§ AIM OF THE EXERCISE
From the records below, print only the part that opens with the line containing "It is also worth" and closes with the line containing "Computational fluid dynamics"; omit the pictures.

* * * *

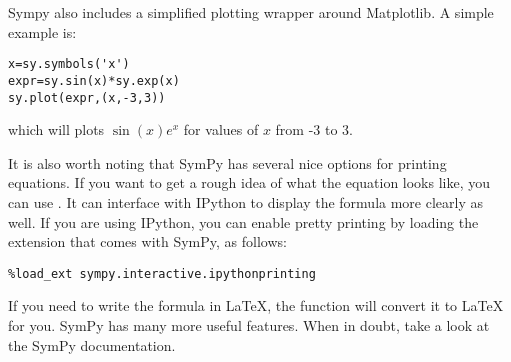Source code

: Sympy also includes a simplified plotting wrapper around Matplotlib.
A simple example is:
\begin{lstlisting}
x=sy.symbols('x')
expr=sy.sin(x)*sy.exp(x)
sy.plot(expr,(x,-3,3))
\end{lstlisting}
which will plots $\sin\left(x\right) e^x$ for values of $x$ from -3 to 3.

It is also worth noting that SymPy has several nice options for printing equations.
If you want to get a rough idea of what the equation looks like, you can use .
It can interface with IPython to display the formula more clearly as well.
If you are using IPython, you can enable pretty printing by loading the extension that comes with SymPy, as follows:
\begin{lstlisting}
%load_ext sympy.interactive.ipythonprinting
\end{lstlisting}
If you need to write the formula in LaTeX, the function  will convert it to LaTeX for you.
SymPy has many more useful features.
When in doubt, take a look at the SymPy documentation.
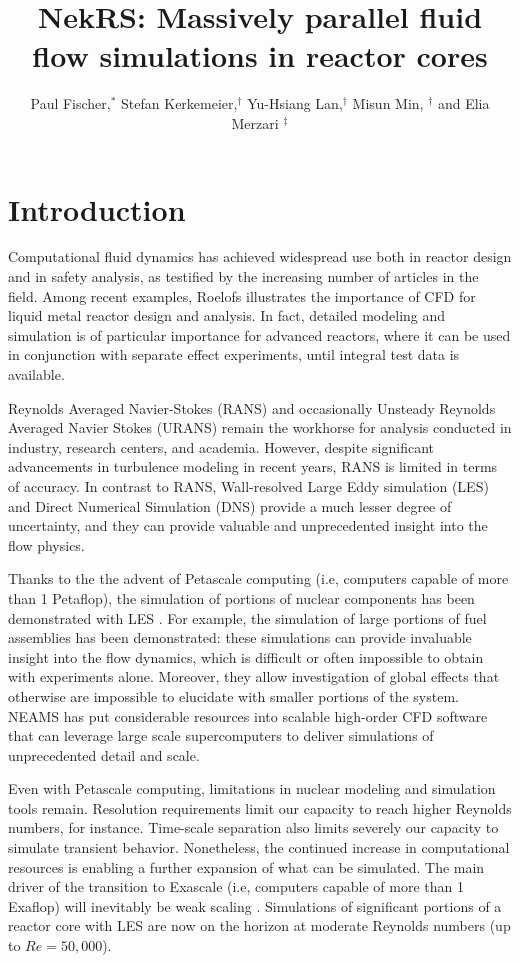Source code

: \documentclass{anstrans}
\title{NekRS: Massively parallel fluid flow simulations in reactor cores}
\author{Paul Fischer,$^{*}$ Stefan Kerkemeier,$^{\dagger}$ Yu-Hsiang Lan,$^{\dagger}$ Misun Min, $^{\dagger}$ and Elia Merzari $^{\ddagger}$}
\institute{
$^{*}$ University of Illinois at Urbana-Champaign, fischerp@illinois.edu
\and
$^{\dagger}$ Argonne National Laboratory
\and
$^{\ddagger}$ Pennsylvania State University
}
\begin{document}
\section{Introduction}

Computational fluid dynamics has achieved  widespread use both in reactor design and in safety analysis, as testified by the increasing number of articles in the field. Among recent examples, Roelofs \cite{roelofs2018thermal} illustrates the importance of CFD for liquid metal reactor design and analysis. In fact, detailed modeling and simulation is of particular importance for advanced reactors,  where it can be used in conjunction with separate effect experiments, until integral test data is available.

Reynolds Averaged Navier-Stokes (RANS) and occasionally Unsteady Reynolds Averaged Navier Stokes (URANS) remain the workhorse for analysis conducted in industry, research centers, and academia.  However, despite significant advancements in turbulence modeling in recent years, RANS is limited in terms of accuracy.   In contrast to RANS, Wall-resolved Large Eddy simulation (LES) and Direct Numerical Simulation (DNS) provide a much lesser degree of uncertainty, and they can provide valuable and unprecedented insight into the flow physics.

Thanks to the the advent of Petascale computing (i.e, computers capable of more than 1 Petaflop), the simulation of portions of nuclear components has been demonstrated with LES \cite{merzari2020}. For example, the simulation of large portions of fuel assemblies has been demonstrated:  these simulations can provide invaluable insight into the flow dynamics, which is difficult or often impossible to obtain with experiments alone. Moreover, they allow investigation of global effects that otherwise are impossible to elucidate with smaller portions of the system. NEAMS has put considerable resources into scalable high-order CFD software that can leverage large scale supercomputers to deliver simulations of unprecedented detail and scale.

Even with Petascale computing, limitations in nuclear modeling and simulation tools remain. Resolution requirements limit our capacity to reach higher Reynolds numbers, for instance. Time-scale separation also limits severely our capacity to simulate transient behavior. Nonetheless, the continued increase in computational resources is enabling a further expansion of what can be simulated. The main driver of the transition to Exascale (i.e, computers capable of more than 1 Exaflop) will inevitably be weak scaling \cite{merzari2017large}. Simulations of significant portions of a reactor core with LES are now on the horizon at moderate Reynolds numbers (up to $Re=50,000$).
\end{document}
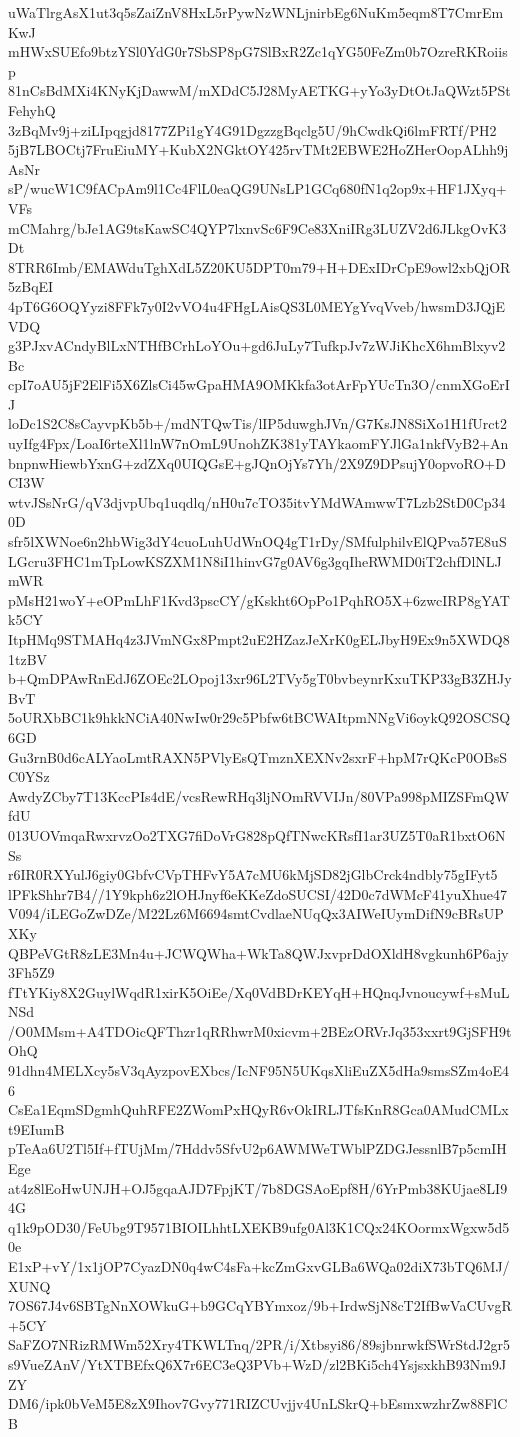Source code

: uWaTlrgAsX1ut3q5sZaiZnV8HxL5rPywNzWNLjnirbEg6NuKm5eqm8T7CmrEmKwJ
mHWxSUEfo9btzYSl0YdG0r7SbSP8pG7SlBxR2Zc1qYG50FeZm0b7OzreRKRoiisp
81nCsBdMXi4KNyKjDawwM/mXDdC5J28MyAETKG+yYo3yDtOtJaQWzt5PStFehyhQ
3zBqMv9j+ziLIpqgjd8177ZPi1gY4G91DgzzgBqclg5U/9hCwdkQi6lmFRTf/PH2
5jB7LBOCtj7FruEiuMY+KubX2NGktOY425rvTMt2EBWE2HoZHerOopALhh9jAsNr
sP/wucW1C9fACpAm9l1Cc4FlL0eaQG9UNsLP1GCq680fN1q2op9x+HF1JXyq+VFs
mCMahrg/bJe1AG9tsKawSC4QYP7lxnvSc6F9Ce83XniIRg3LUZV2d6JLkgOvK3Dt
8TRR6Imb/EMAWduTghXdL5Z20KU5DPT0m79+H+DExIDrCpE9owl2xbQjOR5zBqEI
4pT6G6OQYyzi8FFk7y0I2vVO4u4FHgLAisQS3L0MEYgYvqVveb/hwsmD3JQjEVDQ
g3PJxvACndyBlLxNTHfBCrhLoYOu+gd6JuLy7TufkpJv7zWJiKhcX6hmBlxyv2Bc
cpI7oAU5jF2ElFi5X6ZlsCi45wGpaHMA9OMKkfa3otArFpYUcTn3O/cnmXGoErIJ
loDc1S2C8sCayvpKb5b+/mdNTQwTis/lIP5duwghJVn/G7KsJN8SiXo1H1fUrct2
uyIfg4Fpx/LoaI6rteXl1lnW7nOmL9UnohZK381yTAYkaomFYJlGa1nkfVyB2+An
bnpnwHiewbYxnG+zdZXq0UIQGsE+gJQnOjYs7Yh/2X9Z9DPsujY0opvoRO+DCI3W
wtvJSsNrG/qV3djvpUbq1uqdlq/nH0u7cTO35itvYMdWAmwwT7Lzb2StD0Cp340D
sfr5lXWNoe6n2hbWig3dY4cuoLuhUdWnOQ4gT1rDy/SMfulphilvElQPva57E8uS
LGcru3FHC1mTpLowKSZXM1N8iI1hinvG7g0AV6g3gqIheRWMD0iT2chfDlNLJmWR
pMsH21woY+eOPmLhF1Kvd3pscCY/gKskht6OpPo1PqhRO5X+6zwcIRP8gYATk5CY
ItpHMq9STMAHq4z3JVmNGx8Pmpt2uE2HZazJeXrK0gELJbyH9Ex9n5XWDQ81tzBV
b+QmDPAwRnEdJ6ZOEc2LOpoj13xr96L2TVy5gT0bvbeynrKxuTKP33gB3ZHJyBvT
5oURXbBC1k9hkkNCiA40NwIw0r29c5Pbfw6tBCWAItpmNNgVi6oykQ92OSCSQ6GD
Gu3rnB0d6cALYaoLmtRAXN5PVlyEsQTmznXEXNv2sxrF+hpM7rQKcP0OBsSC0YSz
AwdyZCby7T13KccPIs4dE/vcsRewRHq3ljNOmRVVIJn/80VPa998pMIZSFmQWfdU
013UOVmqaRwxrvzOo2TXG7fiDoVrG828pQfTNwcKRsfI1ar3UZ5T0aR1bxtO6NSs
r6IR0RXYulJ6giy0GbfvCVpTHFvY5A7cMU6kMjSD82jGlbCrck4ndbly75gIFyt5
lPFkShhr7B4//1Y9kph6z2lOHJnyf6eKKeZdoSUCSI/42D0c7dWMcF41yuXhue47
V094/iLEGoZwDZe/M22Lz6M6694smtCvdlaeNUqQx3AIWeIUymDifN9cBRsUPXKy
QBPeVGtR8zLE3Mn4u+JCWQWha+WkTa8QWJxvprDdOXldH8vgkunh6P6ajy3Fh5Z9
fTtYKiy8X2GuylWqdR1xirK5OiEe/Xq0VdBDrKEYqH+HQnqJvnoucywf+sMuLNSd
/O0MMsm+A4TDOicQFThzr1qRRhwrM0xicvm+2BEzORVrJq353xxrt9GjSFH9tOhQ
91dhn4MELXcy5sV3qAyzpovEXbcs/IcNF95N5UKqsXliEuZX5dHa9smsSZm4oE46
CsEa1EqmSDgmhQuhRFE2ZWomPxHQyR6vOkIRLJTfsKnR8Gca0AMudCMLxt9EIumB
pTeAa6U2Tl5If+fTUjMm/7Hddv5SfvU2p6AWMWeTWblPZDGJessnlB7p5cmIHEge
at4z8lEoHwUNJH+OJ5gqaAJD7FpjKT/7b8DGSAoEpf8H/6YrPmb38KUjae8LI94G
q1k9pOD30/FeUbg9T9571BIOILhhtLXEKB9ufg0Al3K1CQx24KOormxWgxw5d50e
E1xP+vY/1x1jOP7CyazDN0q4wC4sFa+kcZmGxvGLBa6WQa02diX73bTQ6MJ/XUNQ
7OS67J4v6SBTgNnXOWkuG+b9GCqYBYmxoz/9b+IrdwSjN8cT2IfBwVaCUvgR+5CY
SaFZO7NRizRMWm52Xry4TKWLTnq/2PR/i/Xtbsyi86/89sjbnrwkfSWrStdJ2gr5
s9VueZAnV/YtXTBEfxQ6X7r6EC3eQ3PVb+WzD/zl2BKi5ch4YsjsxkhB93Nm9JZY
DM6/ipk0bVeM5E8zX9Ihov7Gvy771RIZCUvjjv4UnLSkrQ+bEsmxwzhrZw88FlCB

* * * *

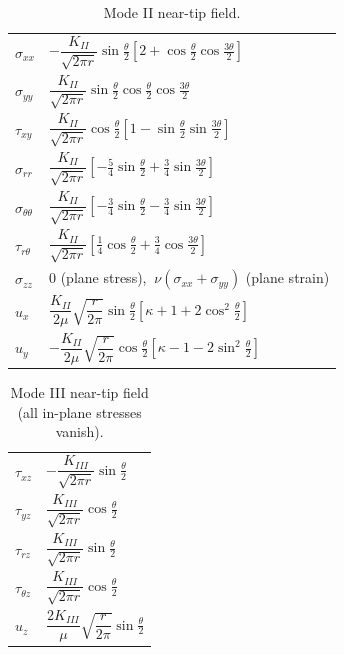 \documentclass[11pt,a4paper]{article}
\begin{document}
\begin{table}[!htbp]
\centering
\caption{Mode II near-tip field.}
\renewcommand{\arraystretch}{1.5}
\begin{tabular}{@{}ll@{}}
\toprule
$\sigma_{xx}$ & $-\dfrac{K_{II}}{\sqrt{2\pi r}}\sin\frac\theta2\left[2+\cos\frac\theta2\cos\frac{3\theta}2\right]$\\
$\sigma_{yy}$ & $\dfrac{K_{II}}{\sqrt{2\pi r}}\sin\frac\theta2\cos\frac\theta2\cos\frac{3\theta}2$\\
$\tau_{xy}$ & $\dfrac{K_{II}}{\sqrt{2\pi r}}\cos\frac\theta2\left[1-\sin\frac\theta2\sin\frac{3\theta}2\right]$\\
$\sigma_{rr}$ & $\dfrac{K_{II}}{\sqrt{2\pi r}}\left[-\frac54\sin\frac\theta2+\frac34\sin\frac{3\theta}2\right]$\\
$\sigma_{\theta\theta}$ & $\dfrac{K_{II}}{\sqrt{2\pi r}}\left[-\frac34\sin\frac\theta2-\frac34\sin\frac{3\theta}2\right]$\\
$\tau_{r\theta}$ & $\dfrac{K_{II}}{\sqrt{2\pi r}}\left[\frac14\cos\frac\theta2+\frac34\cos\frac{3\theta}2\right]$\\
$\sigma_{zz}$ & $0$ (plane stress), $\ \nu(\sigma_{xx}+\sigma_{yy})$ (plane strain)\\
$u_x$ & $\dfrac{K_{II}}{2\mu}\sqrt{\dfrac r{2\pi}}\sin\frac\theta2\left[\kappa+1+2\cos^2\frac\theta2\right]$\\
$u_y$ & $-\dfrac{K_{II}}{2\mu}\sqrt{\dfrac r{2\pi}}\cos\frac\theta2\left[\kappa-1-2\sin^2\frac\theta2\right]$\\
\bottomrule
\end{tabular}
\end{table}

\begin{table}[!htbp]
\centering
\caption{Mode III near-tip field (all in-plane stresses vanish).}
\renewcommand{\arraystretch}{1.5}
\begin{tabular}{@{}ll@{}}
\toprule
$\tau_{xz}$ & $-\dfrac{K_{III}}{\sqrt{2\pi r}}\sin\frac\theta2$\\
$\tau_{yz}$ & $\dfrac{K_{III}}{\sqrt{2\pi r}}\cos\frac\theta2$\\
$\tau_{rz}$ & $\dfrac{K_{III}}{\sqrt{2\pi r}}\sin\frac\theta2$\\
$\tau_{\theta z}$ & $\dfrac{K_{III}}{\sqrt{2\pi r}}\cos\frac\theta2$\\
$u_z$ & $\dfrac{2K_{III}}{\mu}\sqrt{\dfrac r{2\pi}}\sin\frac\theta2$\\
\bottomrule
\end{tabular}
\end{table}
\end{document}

* * * *

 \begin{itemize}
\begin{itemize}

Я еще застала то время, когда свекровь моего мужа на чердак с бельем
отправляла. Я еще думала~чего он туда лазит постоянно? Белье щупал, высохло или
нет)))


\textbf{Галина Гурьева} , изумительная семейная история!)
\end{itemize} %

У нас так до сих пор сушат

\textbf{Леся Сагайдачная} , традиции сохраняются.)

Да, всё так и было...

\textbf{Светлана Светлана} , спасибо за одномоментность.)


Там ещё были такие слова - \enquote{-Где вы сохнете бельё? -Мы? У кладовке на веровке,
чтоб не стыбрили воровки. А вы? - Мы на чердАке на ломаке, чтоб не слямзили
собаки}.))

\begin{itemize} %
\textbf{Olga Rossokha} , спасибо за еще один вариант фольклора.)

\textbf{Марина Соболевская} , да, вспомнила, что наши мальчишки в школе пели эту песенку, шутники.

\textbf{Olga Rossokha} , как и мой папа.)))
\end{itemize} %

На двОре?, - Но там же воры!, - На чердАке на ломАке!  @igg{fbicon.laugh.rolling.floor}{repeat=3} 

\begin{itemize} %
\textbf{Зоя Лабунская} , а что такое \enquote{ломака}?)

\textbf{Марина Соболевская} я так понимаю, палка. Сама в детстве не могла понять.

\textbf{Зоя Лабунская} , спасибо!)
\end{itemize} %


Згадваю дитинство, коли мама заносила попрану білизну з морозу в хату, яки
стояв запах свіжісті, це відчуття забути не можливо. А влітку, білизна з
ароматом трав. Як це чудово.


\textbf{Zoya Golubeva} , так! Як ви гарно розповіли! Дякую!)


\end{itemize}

* * * *

§ ANSWER SECTION
It is also worth noting that SymPy has several nice options for printing equations.
If you want to get a rough idea of what the equation looks like, you can use .
It can interface with IPython to display the formula more clearly as well.
If you are using IPython, you can enable pretty printing by loading the extension that comes with SymPy, as follows:
\begin{lstlisting}
%load_ext sympy.interactive.ipythonprinting
\end{lstlisting}
If you need to write the formula in LaTeX, the function  will convert it to LaTeX for you.
SymPy has many more useful features.
When in doubt, take a look at the SymPy documentation.
Source code

: \documentclass{anstrans}
\title{NekRS: Massively parallel fluid flow simulations in reactor cores}
\author{Paul Fischer,$^{*}$ Stefan Kerkemeier,$^{\dagger}$ Yu-Hsiang Lan,$^{\dagger}$ Misun Min, $^{\dagger}$ and Elia Merzari $^{\ddagger}$}
\institute{
$^{*}$ University of Illinois at Urbana-Champaign, fischerp@illinois.edu
\and
$^{\dagger}$ Argonne National Laboratory
\and
$^{\ddagger}$ Pennsylvania State University
}
\begin{document}
\section{Introduction}

Computational fluid dynamics has achieved  widespread use both in reactor design and in safety analysis, as testified by the increasing number of articles in the field. Among recent examples, Roelofs \cite{roelofs2018thermal} illustrates the importance of CFD for liquid metal reactor design and analysis. In fact, detailed modeling and simulation is of particular importance for advanced reactors,  where it can be used in conjunction with separate effect experiments, until integral test data is available.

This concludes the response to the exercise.